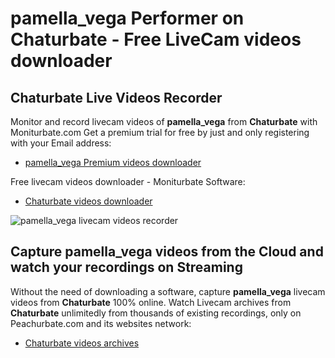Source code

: # pamella_vega Performer on Chaturbate - Free LiveCam videos downloader

## Chaturbate Live Videos Recorder

Monitor and record livecam videos of **pamella_vega** from **Chaturbate** with Moniturbate.com
Get a premium trial for free by just and only registering with your Email address:
* [pamella_vega Premium videos downloader](https://moniturbate.com/request-demo-licence-key.html)

Free livecam videos downloader - Moniturbate Software:
* [Chaturbate videos downloader](https://moniturbate.com/moniturbate-download-software.html)

![pamella_vega livecam videos recorder](https://peachurnet.com/templates/moniturbate-software.png)


## Capture pamella_vega videos from the Cloud and watch your recordings on Streaming

Without the need of downloading a software, capture **pamella_vega** livecam videos from **Chaturbate** 100% online.
Watch Livecam archives from **Chaturbate** unlimitedly from thousands of existing recordings, only on Peachurbate.com and its websites network:
* [Chaturbate videos archives](https://peachurnet.com/)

[Work task]:
Go line by line through the data above and count those holding "https"; report the number alone.

[Solution below]:
4